**What you should do:** For this exercise, repeat each entry exactly as written.

--- Provided data Enclosed Below ---

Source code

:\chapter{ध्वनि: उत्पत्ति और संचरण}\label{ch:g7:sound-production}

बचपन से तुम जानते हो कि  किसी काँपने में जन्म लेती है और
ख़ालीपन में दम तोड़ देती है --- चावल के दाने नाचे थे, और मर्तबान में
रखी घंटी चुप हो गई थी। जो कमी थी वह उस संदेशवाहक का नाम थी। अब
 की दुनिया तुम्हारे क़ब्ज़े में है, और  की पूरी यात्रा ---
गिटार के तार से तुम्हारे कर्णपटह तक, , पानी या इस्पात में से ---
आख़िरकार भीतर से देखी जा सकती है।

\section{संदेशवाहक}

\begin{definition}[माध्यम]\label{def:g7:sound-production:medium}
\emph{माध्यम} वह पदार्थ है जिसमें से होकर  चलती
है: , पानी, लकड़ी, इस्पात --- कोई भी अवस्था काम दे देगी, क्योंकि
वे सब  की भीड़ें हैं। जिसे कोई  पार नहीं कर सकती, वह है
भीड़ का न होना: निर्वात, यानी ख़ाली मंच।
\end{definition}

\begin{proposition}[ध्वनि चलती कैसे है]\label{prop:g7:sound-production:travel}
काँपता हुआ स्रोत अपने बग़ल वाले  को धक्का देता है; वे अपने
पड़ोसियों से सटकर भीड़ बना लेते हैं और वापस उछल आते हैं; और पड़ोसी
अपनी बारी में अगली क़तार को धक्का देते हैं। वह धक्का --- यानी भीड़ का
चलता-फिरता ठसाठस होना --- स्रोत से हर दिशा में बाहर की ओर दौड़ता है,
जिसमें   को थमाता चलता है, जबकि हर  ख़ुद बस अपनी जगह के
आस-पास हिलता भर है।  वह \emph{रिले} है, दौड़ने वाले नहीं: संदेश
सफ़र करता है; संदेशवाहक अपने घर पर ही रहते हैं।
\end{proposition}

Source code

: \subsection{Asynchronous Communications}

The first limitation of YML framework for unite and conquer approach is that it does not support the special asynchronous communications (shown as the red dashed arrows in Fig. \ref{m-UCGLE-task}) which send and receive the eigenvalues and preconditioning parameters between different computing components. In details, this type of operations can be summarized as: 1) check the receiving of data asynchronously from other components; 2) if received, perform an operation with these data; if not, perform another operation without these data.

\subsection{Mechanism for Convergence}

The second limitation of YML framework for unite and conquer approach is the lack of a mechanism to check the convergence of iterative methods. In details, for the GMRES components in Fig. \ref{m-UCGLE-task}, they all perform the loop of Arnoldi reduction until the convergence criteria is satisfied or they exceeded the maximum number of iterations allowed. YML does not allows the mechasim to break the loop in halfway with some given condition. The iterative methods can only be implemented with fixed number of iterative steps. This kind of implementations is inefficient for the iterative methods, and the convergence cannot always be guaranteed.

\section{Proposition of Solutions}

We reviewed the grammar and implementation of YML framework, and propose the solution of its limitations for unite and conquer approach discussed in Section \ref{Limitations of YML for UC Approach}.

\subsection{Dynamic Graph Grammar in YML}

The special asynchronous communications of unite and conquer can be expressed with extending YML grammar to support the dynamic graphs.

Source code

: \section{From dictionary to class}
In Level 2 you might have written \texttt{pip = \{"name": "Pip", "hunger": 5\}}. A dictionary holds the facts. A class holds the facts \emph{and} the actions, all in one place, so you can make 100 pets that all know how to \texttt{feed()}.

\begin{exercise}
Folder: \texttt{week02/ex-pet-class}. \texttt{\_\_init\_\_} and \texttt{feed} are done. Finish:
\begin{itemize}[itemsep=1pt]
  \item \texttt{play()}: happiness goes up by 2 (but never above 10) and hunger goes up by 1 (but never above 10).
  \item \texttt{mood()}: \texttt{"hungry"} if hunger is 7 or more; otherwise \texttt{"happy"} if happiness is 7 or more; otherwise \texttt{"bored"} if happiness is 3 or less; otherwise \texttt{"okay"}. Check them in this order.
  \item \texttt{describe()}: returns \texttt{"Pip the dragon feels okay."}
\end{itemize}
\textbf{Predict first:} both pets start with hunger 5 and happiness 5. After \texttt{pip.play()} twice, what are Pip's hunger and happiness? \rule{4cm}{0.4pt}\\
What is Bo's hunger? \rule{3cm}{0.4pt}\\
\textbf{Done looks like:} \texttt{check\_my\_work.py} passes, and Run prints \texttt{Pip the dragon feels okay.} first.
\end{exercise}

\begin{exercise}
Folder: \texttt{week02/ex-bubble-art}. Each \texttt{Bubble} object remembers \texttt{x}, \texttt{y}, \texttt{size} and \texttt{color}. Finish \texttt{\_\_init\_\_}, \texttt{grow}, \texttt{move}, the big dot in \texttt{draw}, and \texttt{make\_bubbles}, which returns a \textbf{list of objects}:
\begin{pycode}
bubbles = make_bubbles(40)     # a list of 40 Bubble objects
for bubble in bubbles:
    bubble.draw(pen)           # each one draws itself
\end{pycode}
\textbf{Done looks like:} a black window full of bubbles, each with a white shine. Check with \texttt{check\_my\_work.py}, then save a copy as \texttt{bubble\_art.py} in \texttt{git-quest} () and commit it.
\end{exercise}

--- End of Enclosed Provided data ---

**Result of the exercise:**
Source code

:\chapter{ध्वनि: उत्पत्ति और संचरण}\label{ch:g7:sound-production}

बचपन से तुम जानते हो कि  किसी काँपने में जन्म लेती है और
ख़ालीपन में दम तोड़ देती है --- चावल के दाने नाचे थे, और मर्तबान में
रखी घंटी चुप हो गई थी। जो कमी थी वह उस संदेशवाहक का नाम थी। अब
 की दुनिया तुम्हारे क़ब्ज़े में है, और  की पूरी यात्रा ---
गिटार के तार से तुम्हारे कर्णपटह तक, , पानी या इस्पात में से ---
आख़िरकार भीतर से देखी जा सकती है।

\section{संदेशवाहक}

\begin{definition}[माध्यम]\label{def:g7:sound-production:medium}
\emph{माध्यम} वह पदार्थ है जिसमें से होकर  चलती
है: , पानी, लकड़ी, इस्पात --- कोई भी अवस्था काम दे देगी, क्योंकि
वे सब  की भीड़ें हैं। जिसे कोई  पार नहीं कर सकती, वह है
भीड़ का न होना: निर्वात, यानी ख़ाली मंच।
\end{definition}

\begin{proposition}[ध्वनि चलती कैसे है]\label{prop:g7:sound-production:travel}
काँपता हुआ स्रोत अपने बग़ल वाले  को धक्का देता है; वे अपने
पड़ोसियों से सटकर भीड़ बना लेते हैं और वापस उछल आते हैं; और पड़ोसी
अपनी बारी में अगली क़तार को धक्का देते हैं। वह धक्का --- यानी भीड़ का
चलता-फिरता ठसाठस होना --- स्रोत से हर दिशा में बाहर की ओर दौड़ता है,
जिसमें   को थमाता चलता है, जबकि हर  ख़ुद बस अपनी जगह के
आस-पास हिलता भर है।  वह \emph{रिले} है, दौड़ने वाले नहीं: संदेश
सफ़र करता है; संदेशवाहक अपने घर पर ही रहते हैं।
\end{proposition}

Source code

: \subsection{Asynchronous Communications}

The first limitation of YML framework for unite and conquer approach is that it does not support the special asynchronous communications (shown as the red dashed arrows in Fig. \ref{m-UCGLE-task}) which send and receive the eigenvalues and preconditioning parameters between different computing components. In details, this type of operations can be summarized as: 1) check the receiving of data asynchronously from other components; 2) if received, perform an operation with these data; if not, perform another operation without these data.

\subsection{Mechanism for Convergence}

The second limitation of YML framework for unite and conquer approach is the lack of a mechanism to check the convergence of iterative methods. In details, for the GMRES components in Fig. \ref{m-UCGLE-task}, they all perform the loop of Arnoldi reduction until the convergence criteria is satisfied or they exceeded the maximum number of iterations allowed. YML does not allows the mechasim to break the loop in halfway with some given condition. The iterative methods can only be implemented with fixed number of iterative steps. This kind of implementations is inefficient for the iterative methods, and the convergence cannot always be guaranteed.

\section{Proposition of Solutions}

We reviewed the grammar and implementation of YML framework, and propose the solution of its limitations for unite and conquer approach discussed in Section \ref{Limitations of YML for UC Approach}.

\subsection{Dynamic Graph Grammar in YML}

The special asynchronous communications of unite and conquer can be expressed with extending YML grammar to support the dynamic graphs.

Source code

: \section{From dictionary to class}
In Level 2 you might have written \texttt{pip = \{"name": "Pip", "hunger": 5\}}. A dictionary holds the facts. A class holds the facts \emph{and} the actions, all in one place, so you can make 100 pets that all know how to \texttt{feed()}.

\begin{exercise}
Folder: \texttt{week02/ex-pet-class}. \texttt{\_\_init\_\_} and \texttt{feed} are done. Finish:
\begin{itemize}[itemsep=1pt]
  \item \texttt{play()}: happiness goes up by 2 (but never above 10) and hunger goes up by 1 (but never above 10).
  \item \texttt{mood()}: \texttt{"hungry"} if hunger is 7 or more; otherwise \texttt{"happy"} if happiness is 7 or more; otherwise \texttt{"bored"} if happiness is 3 or less; otherwise \texttt{"okay"}. Check them in this order.
  \item \texttt{describe()}: returns \texttt{"Pip the dragon feels okay."}
\end{itemize}
\textbf{Predict first:} both pets start with hunger 5 and happiness 5. After \texttt{pip.play()} twice, what are Pip's hunger and happiness? \rule{4cm}{0.4pt}\\
What is Bo's hunger? \rule{3cm}{0.4pt}\\
\textbf{Done looks like:} \texttt{check\_my\_work.py} passes, and Run prints \texttt{Pip the dragon feels okay.} first.
\end{exercise}

\begin{exercise}
Folder: \texttt{week02/ex-bubble-art}. Each \texttt{Bubble} object remembers \texttt{x}, \texttt{y}, \texttt{size} and \texttt{color}. Finish \texttt{\_\_init\_\_}, \texttt{grow}, \texttt{move}, the big dot in \texttt{draw}, and \texttt{make\_bubbles}, which returns a \textbf{list of objects}:
\begin{pycode}
bubbles = make_bubbles(40)     # a list of 40 Bubble objects
for bubble in bubbles:
    bubble.draw(pen)           # each one draws itself
\end{pycode}
\textbf{Done looks like:} a black window full of bubbles, each with a white shine. Check with \texttt{check\_my\_work.py}, then save a copy as \texttt{bubble\_art.py} in \texttt{git-quest} () and commit it.
\end{exercise}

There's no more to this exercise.